Thursday, January 20, 2011

Gillard warns of cutbacks and flood levy

Prime Minister Julia Gillard has warned that the economic impact from the flooding in Queensland could result in both spending cutbacks and a flood levy.

"This is going to require some difficult decisions, spending cutbacks and there may even a levy," Ms Gillard said on ABC's 7.30 Report.

"We are obviously working on those decisions now as we work with our Queensland colleagues to clarify the bill for infrastructure rebuilding.

"At the same time we're seeing floodwaters in Victoria. They're right in the midst of battling those floodwaters and there may well be infrastructure rebuilding that needs to be done after those floodwaters recede."

The prime minister also said there was a significant difference between the impact of the current Queensland floods and those of 1974.
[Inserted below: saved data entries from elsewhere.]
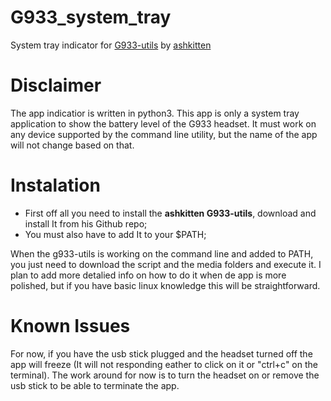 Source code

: # G933_system_tray
System tray indicator for <a href="" target="_blank">G933-utils</a> by <a href="https://github.com/ashkitten" target="_blank">ashkitten</a>
# Disclaimer
The app indicatior is written in python3.
This app is only a system tray application to show the battery level of the G933 headset. It must work on any device supported by the command line utility, but the name of the app will not change based on that.

# Instalation
* First off all you need to install the <strong>ashkitten G933-utils</strong>, download and install It from his Github repo;
* You must also have to add It to your $PATH;

When the g933-utils is working on the command line and added to PATH, you just need to download the script and the media folders and execute it.
I plan to add more detalied info on how to do it when de app is more polished, but if you have basic linux knowledge this will be straightforward.

# Known Issues
For now, if you have the usb stick plugged and the headset turned off the app will freeze (It will not responding eather to click on it or "ctrl+c" on the terminal).
The work around for now is to turn the headset on or remove the usb stick to be able to terminate the app.
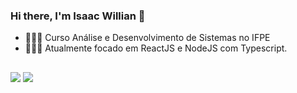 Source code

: ### Hi there, I'm Isaac Willian 👋

- 👩🏻‍🎓 Curso Análise e Desenvolvimento de Sistemas no IFPE
- 👩🏻‍💻 Atualmente focado em ReactJS e NodeJS com Typescript.
  
##

  
  ##
 
 
<div>
   <a href = "mailto:isaaacwillian@gmail.com"><img src="https://img.shields.io/badge/-Gmail-%23333?style=for-the-badge&logo=gmail&logoColor=white" target="_blank"></a>
  <a href="https://www.linkedin.com/in/isaaacwillian" target="_blank"><img src="https://img.shields.io/badge/-LinkedIn-%230077B5?style=for-the-badge&logo=linkedin&logoColor=white" target="_blank"></a>
</div>
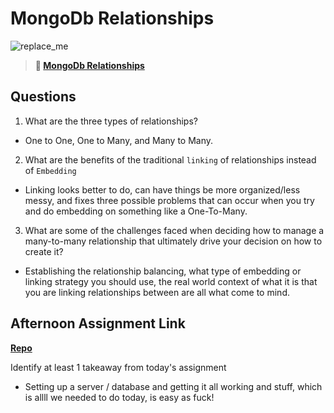 # MongoDb Relationships

![replace_me](https://codeworks.blob.core.windows.net/public/assets/img/illustrations/placeholder.svg)

> **📖 [MongoDb Relationships](https://codeworksacademy.com/fs-student-guide/resources/wk5/02-Relationships)**

## Questions

1. What are the three types of relationships?

- One to One, One to Many, and Many to Many.

2. What are the benefits of the traditional `linking` of relationships instead of `Embedding`

- Linking looks better to do, can have things be more organized/less messy, and fixes three possible problems that can occur when you try and do embedding on something like a One-To-Many.

3. What are some of the challenges faced when deciding how to manage a many-to-many relationship that ultimately drive your decision on how to create it?

- Establishing the relationship balancing, what type of embedding or linking strategy you should use, the real world context of what it is that you are linking relationships between are all what come to mind.

## Afternoon Assignment Link

**[Repo](https://github.com/TheOneTrueRy/gregslist_node)**

Identify at least 1 takeaway from today's assignment

- Setting up a server / database and getting it all working and stuff, which is allll we needed to do today, is easy as fuck!
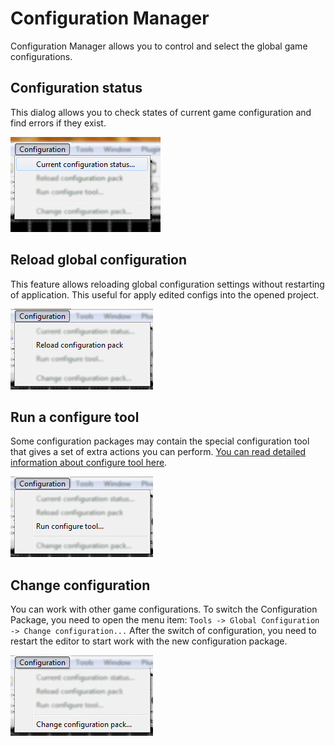 # Configuration Manager
Configuration Manager allows you to control and select the global game configurations.

## Configuration status
This dialog allows you to check states of current game configuration and find errors if they exist.

![007_configStatus](screenshots/Tools/007_configStatus.png)

<ImageZoom 
  alt="008_ConfigStatusBox"
  url="screenshots/Tools/008_ConfigStatusBox.png" 
  :border="true" 
/>

## Reload global configuration
This feature allows reloading global configuration settings without restarting of application. 
This useful for apply edited configs into the opened project.

![ReloadConfig](screenshots/Tools/ReloadConfig_menu.png)

## Run a configure tool
Some configuration packages may contain the special configuration tool that gives a set of 
extra actions you can perform. 
[You can read detailed information about configure tool here](https://wohlsoft.ru/pgewiki/Configure.js_(Config_pack)).

![RunConfigTool](screenshots/Tools/RunConfigTool.png)

## Change configuration
You can work with other game configurations. To switch the Configuration Package, you need
to open the menu item: `Tools -> Global Configuration -> Change configuration...` After
the switch of configuration, you need to restart the editor to start work with the new
configuration package.

![ConfigChange](screenshots/Tools/ConfigChange.png)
"What we've got to remember is that in 1974 Queensland was a far smaller part of our national economy than it is now - around 14 per cent then, around 19 per cent now," she said.

"And Queensland contributes about 25 per cent of our exports, so a flood crisis in Queensland has major economic impacts around the nation."

Ms Gillard said the damage bill for rebuilding infrastructure would not be known until the floodwaters subside and the full impact was revealed.

She also defended the decision for a planned budget surplus in 2012-13, saying the economy would be "running hot" then and it's the right time to save for the future.

"We've got to remember our economy is strong with a large pipeline of investment coming though," Ms Gillard said.

"It's the right way to have our budget position given where our economy will be at that time.

"Let's remember, we came out of the global financial crisis strong - an economy that was running or tending to run close to full capacity - that the right thing to be doing in those circumstances is to have a budget surplus. That's why we had determined to bring the budget to surplus in 2012-13."

The prime minister also defended her decision not to scrap the national broadband network, explaining that it would be "an investment which will end up earning interest money for the taxpayers".

Ms Gillard also said that she, Treasurer Wayne Swan and Assistant Treasurer Bill Shorten had been meeting with representatives from the insurance industry, asking them to show the same "spirit of generosity" in this flood crisis that they had seen from the Australian people.

"Our economy is strong and we will get through this by pulling together, the same way we got through the global financial crisis - by pulling together," she said.


Wednesday, January 5, 2011

2010: Queensland's wettest year on record

It's official: 2010 was Queensland's wettest year on record, according to the Bureau of Meteorology.

In its Annual Climate Summary released today, the Bureau of Meteorology said "exceptional" weather saw the state's average rainfall nearly double that of a normal year.

Queensland also had its wettest spring on record, as well as wettest September and December, while every month from August to December ranked in their respective top 10s.

Climate services manager Jeff Fabburg said if the state had not had such a wet spring it might have been saved from the devastating floods of the past month.

"Having all that rain early, then going into the summer period – and the highest rainfall is traditionally January and February – that's topped up everything to the point where a lot of it is going into run off," he said.

The average annual rainfall across the state was 1109.73 millimetres in 2010, exceeding the previous record of 1103.77 millimetres in 1950. Records began in 1900.

The long term average, taken from 1961-1990, is 623.34 millimetres.

Australia-wide, it was the third wettest year on record, with the mean rainfall total of 690 millimetres well above the long-term average of 465 millimetres.

Some 77 recording stations around the state had record rainfall in 2010.

Some areas of the tropical east coast, between Cooktown and Yeppoon and along the southern Gulf of Carpentaria coast, recorded more than 1200 millimetres of rain above the long-term average.

The wettest place overall in Queensland last year was Bellenden Ker Top Station with more than 12 metres of rain - 12,438.4 millimetres - followed by Babinda Post Office with 6893.6 millimetres.

Temperatures for the year were unusually cool during the day, but unusually warm at night.

The Bureau said extensive cloud cover associated with the high rainfall had a marked effect on moderating temperatures.

The coldest night was at Oakey with -6 degrees on June 28, and the three hottest days were recorded at Birdsville Airport, with the peak at 45.4 degrees on January 24.

Overall, it was Australia's coolest year since 2001, but the mean temperature was still above average at 22 degrees, 0.19 degrees above the 1961 - 1990 average.

It was the eighth-warmest year on record for minimum temperatures.

Mr Fabburg said the La Nina ocean system, the main cause of widespread flooding and heavy rain in 2010, was expected to continue for at least the first quarter of 2011.

But hot, dry weather may return later in the year if an El Nino system takes over.

"What happens after the La Nina ends is the real question," he said.

"Probability wise there is a 40 per cent chance of this La Nina going into an El Nino and a 50 per cent chance of this La Nina going into another La Nina."